Wednesday, June 16, 2010

Pension Reform Canada vs Europe

Canadians might be suprised to read the free lunch in Europe is over for the socialists. The European governments have begun to tackle debts and deficits.

The G8 and G20 will be dealing with many issues including the winding down of stimulus without derailing the global recovery.

Canada continues to be the envy of the OECD with 6.1% GDP growth in the first quarter in 2010.
  • France will raise the retirement age from 60 to 62 in 2018 in an effort to get the country's spiraling public finances under control, the labor minister said Wednesday.
  • Germany, for example, is to gradually raise its retirement age from 65 to 67, starting in 2012 and wrapping up in 2029.
  • Dutch pension funds are in danger of becoming insolvent..
link here.

Hiking CPP premiums eyed as part of pension reform- Flaherty is proposing a number of initiatives, including what he calls a modest and gradual increase in Canada Pension Plan payroll premiums.


"I've made it clear from the beginning that the government's first principle is do no harm," Flaherty said Sunday. "We have a Canada Pension Plan that is the envy of the world and it is actuarially sound for the next 75 years."

The existing system is not balanced. Private pensions are not funded equally in comparison to public pensions. See here. The Lib-Dem coalition will resist changes to the public pensions of large unions.
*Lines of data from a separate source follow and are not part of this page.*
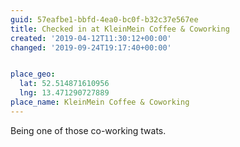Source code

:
 ```yaml
---
guid: 57eafbe1-bbfd-4ea0-bc0f-b32c37e567ee
title: Checked in at KleinMein Coffee & Coworking
created: '2019-04-12T11:30:12+00:00'
changed: '2019-09-24T19:17:40+00:00'


place_geo:
  lat: 52.514871610956
  lng: 13.471290727889
place_name: KleinMein Coffee & Coworking
---
```


Being one of those co-working twats. 
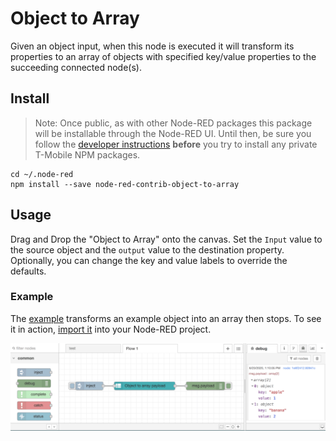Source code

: # Object to Array

Given an object input, when this node is executed it will transform its properties to an array of objects with specified key/value properties to the succeeding connected node(s).

## Install

> Note: Once public, as with other Node-RED packages this package will be installable through the Node-RED UI. Until then, be sure you follow the [developer instructions](https://gitlab.com/tmobile/iot-mobile/kit/-/blob/tmo/master/developers.md) **before** you try to install any private T-Mobile NPM packages.

<!-- TODO: Once package is public, update instructions -->

```
cd ~/.node-red
npm install --save node-red-contrib-object-to-array
```

## Usage

Drag and Drop the "Object to Array" onto the canvas. Set the `Input` value to the source object and the `output` value to the destination property. Optionally, you can change the key and value labels to override the defaults.

### Example

The [example](./example-flow.json) transforms an example object into an array then stops. To see it in action, [import it](https://nodered.org/docs/user-guide/editor/workspace/import-export) into your Node-RED project.

![Example of Object to Array](./example-flow.png)
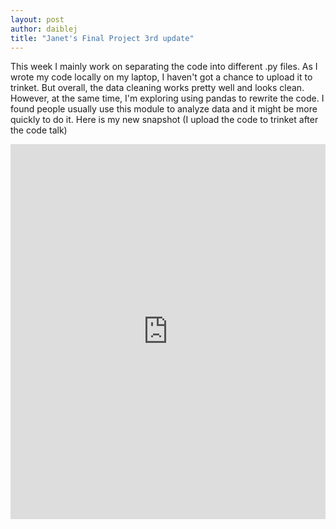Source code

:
 ```yaml
---
layout: post
author: daiblej
title: "Janet's Final Project 3rd update"
---
```


This week I mainly work on separating the code into different .py files. 
As I wrote my code locally on my laptop, I haven't got a chance to upload it to trinket. 
But overall, the data cleaning works pretty well and looks clean.
However, at the same time, I'm exploring using pandas to rewrite the code. I found people usually use this module to analyze data and it might be more quickly to do it.
Here is my new snapshot (I upload the code to trinket after the code talk)

<iframe src="https://trinket.io/embed/python3/ae0f472c40" width="100%" height="600" frameborder="0" marginwidth="0" marginheight="0" allowfullscreen></iframe>

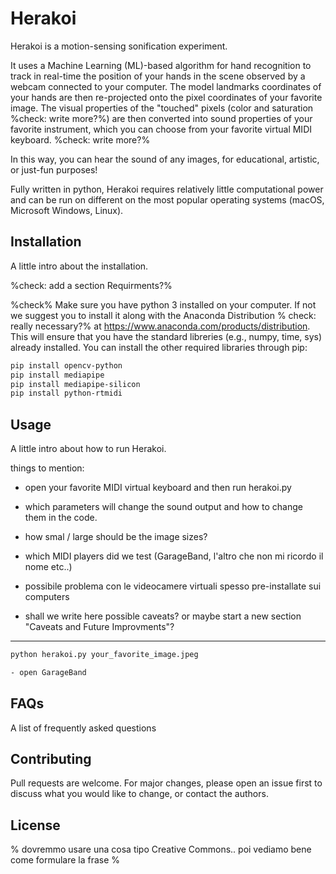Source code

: # Herakoi 

Herakoi is a motion-sensing sonification experiment. 

It uses a Machine Learning (ML)-based algorithm for hand recognition to track in real-time the position of your hands in the scene observed by a webcam connected to your computer. The model landmarks coordinates of your hands are then re-projected onto the pixel coordinates of your favorite image. The visual properties of the "touched" pixels (color and saturation %check: write more?%) are then converted into sound properties of your favorite instrument, which you can choose from your favorite virtual MIDI keyboard. %check: write more?%

In this way, you can hear the sound of any images, for educational, artistic, or just-fun purposes!

Fully written in python, Herakoi requires relatively little computational power and can be run on different on the most popular operating systems (macOS, Microsoft Windows, Linux). 


## Installation

A little intro about the installation. 

%check: add a section Requirments?%

%check% Make sure you have python 3 installed on your computer. If not we suggest you to install it along with the Anaconda Distribution % check: really necessary?% at https://www.anaconda.com/products/distribution. This will ensure that you have the standard libreries (e.g., numpy, time, sys) already installed. You can install the other required libraries through pip:

```bash
pip install opencv-python
pip install mediapipe
pip install mediapipe-silicon
pip install python-rtmidi
```

## Usage

A little intro about how to run Herakoi.

things to mention:

- open your favorite MIDI virtual keyboard and then run herakoi.py 
- which parameters will change the sound output and how to change them in the code.

- how smal / large should be the image sizes?
- which MIDI players did we test (GarageBand, l'altro che non mi ricordo il nome etc..)
- possibile problema con le videocamere virtuali spesso pre-installate sui computers
- shall we write here possible caveats? or maybe start a new section "Caveats and Future Improvments"?

*** 


```bash
python herakoi.py your_favorite_image.jpeg

- open GarageBand
```




## FAQs

A list of frequently asked questions

## Contributing

Pull requests are welcome. For major changes, please open an issue first to discuss what you would like to change, or contact the authors.

## License

% dovremmo usare una cosa tipo Creative Commons.. poi vediamo bene come formulare la frase %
Europeans have been dumping the socialist parties that are blocking reform for more fiscal conservatives governments.

Will our Canadian media reflect the reality of the shift in Europe and the end of the free lunch for the socialists in Canada?

2 comments:

Simeon (Sam) George Drakich said...

The CPP is unsustainable, nothing more than a Ponzi scheme.
Flaherty has laboured us with a tax increase plus shoring up Dalton's falling numbers.
I Ruby Dhalla would have the entire wealth of Canada given to India.

maryT said...

Pension reform should start with MPs. Instead of 6 yrs to qualify, how about 6 terms. No double dipping, is you get an mp pension you can't get any other form of income, other than investments. No appointment to boards, lawfirms, consulting to name a few.
Their mp pension would disqualify them for the OAS, but not the CPP.